Stored dataset items:
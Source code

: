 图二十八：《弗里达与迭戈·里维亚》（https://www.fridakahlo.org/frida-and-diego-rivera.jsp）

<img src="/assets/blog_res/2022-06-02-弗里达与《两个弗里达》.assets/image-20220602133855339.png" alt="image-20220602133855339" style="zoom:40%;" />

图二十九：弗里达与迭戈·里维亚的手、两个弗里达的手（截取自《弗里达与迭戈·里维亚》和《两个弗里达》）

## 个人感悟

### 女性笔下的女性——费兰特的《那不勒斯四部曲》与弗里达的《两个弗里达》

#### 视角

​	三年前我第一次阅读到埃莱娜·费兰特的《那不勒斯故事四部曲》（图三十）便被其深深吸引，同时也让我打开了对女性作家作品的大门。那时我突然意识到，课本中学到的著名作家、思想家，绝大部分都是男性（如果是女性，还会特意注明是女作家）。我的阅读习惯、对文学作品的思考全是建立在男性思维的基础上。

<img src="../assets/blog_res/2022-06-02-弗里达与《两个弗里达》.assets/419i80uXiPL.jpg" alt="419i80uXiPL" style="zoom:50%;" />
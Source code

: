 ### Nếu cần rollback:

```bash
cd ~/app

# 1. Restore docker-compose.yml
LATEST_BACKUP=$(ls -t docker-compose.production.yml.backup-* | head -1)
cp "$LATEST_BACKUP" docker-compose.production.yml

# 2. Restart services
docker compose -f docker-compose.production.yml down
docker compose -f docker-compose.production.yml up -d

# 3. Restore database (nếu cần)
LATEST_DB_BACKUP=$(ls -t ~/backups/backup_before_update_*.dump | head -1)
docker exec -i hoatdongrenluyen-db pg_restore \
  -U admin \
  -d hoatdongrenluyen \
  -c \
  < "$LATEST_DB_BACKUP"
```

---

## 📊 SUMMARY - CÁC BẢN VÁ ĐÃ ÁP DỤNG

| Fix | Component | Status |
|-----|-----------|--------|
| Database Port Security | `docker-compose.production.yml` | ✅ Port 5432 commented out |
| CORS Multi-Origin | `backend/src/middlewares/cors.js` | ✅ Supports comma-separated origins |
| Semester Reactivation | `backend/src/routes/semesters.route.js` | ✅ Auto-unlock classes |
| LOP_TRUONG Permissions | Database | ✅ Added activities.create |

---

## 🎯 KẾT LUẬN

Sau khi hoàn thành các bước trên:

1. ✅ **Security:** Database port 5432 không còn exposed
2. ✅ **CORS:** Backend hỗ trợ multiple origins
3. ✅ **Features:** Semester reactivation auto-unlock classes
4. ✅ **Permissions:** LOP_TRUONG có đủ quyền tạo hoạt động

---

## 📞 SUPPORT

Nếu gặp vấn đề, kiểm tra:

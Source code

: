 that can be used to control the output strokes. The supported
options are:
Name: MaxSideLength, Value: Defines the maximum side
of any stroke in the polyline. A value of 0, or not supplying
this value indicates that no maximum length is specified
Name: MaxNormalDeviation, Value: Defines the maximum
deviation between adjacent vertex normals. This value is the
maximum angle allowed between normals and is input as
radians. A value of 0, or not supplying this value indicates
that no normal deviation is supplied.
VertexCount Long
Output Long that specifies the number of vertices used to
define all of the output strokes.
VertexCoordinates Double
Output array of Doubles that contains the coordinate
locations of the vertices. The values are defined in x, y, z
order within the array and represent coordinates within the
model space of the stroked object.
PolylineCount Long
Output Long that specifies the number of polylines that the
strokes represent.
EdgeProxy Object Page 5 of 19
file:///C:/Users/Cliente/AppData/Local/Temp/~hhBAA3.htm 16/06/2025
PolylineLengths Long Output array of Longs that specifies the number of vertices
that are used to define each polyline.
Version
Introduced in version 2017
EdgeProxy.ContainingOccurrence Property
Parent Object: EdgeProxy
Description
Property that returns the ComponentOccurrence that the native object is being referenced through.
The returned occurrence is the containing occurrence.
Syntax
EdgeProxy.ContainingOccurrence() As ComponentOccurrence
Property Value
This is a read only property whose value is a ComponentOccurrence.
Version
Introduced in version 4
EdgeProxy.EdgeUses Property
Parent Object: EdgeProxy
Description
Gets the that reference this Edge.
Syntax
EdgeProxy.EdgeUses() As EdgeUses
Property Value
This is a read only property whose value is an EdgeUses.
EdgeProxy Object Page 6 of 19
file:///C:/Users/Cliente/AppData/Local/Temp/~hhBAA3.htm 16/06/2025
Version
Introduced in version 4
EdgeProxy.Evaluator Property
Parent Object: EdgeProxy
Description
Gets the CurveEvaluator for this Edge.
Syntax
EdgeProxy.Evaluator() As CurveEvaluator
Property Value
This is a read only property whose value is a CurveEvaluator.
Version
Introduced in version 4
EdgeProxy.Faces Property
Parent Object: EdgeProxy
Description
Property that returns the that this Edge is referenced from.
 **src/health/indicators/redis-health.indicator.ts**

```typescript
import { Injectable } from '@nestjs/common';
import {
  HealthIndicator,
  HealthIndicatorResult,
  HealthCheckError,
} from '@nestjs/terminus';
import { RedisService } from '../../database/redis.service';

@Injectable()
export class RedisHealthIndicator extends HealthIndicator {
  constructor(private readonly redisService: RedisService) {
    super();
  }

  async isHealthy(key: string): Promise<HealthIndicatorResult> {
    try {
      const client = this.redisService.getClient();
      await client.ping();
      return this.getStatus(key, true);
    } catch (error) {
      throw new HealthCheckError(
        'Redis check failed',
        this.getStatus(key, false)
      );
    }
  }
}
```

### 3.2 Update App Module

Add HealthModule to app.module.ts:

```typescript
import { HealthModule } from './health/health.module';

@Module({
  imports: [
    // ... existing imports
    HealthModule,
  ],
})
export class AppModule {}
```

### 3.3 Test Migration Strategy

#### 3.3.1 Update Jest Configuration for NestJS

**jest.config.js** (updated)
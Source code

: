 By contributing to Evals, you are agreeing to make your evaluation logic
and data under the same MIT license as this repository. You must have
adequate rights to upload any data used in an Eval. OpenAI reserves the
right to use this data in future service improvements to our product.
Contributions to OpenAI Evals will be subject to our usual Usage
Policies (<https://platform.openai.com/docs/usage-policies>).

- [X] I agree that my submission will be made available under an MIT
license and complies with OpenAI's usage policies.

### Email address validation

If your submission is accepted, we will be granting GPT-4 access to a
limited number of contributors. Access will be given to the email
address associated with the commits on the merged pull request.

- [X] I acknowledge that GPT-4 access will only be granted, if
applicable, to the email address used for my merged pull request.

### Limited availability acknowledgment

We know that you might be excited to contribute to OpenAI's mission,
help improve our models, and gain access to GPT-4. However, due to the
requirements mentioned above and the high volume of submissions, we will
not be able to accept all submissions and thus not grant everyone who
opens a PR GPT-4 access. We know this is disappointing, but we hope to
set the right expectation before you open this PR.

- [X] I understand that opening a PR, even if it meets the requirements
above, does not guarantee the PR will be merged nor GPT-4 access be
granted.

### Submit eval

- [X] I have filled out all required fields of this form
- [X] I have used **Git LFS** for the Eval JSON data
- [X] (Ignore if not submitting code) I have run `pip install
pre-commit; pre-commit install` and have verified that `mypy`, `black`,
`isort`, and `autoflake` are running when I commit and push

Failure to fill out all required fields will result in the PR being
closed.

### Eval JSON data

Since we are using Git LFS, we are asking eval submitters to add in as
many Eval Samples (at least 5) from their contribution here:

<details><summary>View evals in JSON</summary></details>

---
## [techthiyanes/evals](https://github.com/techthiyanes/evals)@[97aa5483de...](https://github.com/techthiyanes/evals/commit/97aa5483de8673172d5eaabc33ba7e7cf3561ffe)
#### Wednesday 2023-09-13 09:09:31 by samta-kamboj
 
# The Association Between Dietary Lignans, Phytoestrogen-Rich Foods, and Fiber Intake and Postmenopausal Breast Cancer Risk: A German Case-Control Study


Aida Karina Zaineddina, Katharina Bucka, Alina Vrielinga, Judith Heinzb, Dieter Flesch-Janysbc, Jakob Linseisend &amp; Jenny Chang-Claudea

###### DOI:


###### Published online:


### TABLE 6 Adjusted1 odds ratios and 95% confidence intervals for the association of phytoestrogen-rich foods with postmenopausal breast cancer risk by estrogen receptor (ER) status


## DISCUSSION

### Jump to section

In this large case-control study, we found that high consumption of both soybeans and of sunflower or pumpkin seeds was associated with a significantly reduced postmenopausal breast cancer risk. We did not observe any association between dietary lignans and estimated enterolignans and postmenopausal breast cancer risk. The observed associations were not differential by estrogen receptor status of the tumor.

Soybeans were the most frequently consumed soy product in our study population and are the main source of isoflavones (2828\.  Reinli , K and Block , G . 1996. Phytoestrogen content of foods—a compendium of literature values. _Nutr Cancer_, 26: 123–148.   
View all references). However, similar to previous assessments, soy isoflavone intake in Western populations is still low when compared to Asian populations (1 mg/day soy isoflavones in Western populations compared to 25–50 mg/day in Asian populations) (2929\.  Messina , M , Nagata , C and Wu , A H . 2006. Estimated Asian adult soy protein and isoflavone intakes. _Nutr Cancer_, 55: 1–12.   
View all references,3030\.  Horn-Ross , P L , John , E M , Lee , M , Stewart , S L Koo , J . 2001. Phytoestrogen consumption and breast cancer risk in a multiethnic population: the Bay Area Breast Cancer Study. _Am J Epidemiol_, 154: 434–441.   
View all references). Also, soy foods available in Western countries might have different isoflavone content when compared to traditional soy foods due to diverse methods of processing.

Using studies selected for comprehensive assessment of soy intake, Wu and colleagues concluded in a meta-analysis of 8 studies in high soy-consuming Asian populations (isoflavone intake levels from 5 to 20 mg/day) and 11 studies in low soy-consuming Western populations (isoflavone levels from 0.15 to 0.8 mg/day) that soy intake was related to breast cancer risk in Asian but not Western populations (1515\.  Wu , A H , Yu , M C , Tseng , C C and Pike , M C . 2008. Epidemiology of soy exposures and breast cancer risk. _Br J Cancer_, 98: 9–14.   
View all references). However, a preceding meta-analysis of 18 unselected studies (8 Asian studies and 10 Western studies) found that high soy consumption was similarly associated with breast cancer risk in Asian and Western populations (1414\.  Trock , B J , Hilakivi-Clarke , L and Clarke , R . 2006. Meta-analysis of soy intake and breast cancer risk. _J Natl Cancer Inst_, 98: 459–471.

[WHAT THE TASK REQUIRES] Within the entries above, find every line where the string "referenced" occurs, and copy it.

[RESULT OF THE TASK]
Property that returns the ComponentOccurrence that the native object is being referenced through.
Property that returns the that this Edge is referenced from.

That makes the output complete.